[Saved data entries]
=-=-=

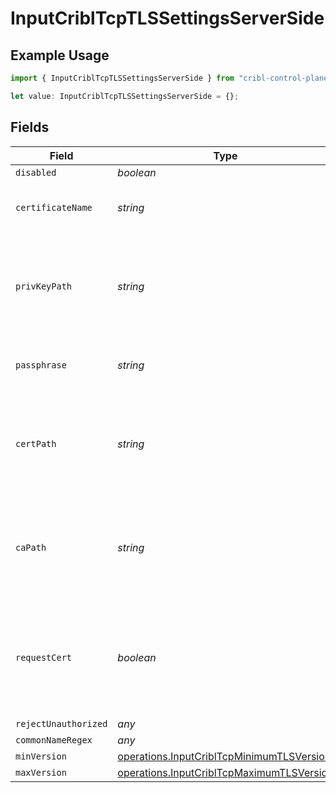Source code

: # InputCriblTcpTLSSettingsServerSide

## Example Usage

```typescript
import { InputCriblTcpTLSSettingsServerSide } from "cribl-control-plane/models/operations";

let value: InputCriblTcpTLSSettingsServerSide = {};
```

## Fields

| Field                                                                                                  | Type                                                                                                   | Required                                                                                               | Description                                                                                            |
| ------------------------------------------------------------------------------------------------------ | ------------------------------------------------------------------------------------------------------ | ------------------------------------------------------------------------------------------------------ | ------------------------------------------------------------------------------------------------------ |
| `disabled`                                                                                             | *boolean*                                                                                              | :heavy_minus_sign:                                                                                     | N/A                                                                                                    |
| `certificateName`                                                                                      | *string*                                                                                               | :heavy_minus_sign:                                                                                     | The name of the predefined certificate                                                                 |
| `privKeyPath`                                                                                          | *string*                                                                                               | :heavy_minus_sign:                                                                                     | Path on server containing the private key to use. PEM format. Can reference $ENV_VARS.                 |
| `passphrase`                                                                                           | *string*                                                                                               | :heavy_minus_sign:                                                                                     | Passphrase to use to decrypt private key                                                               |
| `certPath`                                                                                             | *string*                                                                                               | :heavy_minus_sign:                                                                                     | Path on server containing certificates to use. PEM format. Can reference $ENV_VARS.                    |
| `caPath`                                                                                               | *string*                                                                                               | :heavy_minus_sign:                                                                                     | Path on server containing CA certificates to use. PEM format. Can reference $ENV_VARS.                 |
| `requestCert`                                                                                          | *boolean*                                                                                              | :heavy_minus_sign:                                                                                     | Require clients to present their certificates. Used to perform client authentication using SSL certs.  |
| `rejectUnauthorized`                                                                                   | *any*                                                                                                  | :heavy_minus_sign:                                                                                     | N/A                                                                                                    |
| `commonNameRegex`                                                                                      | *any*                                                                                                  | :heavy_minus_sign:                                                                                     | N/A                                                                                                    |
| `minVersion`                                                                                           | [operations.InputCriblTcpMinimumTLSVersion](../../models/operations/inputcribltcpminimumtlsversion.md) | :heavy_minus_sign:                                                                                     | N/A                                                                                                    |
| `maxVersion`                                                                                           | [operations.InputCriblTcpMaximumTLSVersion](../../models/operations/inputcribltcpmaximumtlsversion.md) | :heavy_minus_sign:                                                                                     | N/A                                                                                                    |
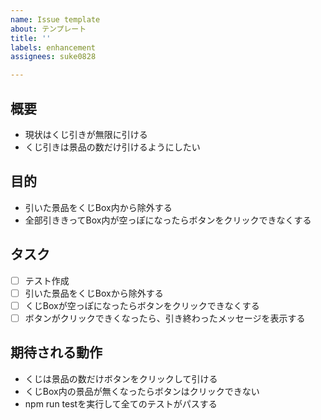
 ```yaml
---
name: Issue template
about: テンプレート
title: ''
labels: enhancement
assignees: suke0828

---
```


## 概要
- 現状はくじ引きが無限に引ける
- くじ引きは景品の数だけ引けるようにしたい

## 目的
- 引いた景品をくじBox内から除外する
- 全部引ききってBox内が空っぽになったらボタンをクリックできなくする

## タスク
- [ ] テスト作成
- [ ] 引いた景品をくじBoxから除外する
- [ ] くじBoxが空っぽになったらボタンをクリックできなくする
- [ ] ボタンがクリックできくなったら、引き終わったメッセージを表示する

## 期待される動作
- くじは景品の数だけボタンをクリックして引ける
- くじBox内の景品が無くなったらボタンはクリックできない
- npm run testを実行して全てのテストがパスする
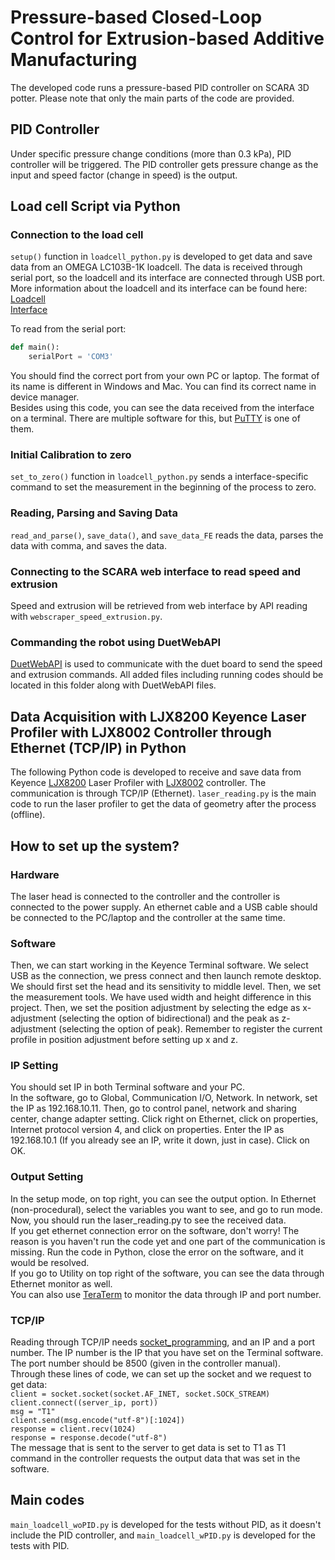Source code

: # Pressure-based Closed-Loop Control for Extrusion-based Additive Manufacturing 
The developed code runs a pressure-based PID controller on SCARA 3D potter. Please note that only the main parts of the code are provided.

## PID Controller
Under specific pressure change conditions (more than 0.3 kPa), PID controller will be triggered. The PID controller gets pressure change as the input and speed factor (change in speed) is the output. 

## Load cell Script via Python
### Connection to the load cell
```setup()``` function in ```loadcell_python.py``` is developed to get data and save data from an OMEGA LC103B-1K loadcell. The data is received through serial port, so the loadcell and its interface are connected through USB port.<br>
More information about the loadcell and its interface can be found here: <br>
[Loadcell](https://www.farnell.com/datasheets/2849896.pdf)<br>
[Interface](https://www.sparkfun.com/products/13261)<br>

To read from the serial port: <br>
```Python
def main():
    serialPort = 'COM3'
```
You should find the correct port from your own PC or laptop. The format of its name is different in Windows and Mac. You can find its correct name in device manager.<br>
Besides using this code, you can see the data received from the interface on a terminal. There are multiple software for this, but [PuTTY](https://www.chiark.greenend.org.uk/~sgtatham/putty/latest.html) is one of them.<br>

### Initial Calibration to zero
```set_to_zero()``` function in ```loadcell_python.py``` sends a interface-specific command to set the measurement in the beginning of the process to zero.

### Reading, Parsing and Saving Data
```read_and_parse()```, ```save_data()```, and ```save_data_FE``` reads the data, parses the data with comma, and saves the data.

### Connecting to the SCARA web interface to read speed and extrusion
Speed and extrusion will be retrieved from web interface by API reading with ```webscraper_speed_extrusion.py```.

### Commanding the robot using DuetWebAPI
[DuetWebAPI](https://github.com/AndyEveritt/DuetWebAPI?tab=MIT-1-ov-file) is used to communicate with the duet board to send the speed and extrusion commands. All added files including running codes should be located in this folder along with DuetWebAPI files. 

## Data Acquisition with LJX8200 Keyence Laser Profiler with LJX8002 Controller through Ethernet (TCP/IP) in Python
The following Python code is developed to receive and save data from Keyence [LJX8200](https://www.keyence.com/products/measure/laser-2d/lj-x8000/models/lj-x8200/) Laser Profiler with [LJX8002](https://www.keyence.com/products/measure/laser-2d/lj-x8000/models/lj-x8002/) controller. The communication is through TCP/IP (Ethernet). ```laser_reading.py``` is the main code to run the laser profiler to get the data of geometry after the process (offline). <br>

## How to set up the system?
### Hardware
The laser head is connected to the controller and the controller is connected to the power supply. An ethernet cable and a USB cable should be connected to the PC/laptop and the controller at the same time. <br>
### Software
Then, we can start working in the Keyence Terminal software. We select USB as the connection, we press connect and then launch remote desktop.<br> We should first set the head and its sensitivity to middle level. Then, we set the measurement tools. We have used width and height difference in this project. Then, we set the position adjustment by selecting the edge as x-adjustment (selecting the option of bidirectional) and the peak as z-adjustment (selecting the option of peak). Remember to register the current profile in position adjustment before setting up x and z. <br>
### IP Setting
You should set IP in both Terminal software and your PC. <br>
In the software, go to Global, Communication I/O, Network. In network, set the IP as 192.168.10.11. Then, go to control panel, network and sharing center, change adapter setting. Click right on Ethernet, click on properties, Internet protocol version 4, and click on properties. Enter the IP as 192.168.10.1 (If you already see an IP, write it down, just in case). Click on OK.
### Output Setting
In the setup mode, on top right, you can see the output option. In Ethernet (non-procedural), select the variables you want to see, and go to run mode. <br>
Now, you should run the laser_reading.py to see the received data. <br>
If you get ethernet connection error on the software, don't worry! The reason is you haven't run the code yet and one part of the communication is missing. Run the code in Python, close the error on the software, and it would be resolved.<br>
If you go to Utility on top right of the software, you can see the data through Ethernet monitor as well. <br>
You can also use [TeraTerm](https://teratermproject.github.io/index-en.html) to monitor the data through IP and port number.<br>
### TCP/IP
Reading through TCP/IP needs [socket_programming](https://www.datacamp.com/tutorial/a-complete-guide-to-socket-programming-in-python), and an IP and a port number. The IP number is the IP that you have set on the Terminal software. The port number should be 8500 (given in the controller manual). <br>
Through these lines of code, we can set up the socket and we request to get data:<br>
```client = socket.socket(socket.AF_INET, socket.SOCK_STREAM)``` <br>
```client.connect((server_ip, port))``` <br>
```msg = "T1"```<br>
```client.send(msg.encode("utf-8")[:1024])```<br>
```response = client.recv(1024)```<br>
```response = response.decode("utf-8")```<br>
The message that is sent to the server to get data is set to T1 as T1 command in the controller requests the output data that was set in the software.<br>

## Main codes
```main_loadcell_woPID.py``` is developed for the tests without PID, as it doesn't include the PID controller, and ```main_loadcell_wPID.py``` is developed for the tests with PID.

=-=-=

• What is being asked
Give back the exact lines above, running from the one that has "- npm run testを実行して全てのテストがパスする" through the one that has "### Initial Calibration to zero", with nothing added and no pictures.

• Your response
- npm run testを実行して全てのテストがパスする
Source code

: # Pressure-based Closed-Loop Control for Extrusion-based Additive Manufacturing 
The developed code runs a pressure-based PID controller on SCARA 3D potter. Please note that only the main parts of the code are provided.

## PID Controller
Under specific pressure change conditions (more than 0.3 kPa), PID controller will be triggered. The PID controller gets pressure change as the input and speed factor (change in speed) is the output. 

## Load cell Script via Python
### Connection to the load cell
```setup()``` function in ```loadcell_python.py``` is developed to get data and save data from an OMEGA LC103B-1K loadcell. The data is received through serial port, so the loadcell and its interface are connected through USB port.<br>
More information about the loadcell and its interface can be found here: <br>
[Loadcell](https://www.farnell.com/datasheets/2849896.pdf)<br>
[Interface](https://www.sparkfun.com/products/13261)<br>

To read from the serial port: <br>
```Python
def main():
    serialPort = 'COM3'
```
You should find the correct port from your own PC or laptop. The format of its name is different in Windows and Mac. You can find its correct name in device manager.<br>
Besides using this code, you can see the data received from the interface on a terminal. There are multiple software for this, but [PuTTY](https://www.chiark.greenend.org.uk/~sgtatham/putty/latest.html) is one of them.<br>

### Initial Calibration to zero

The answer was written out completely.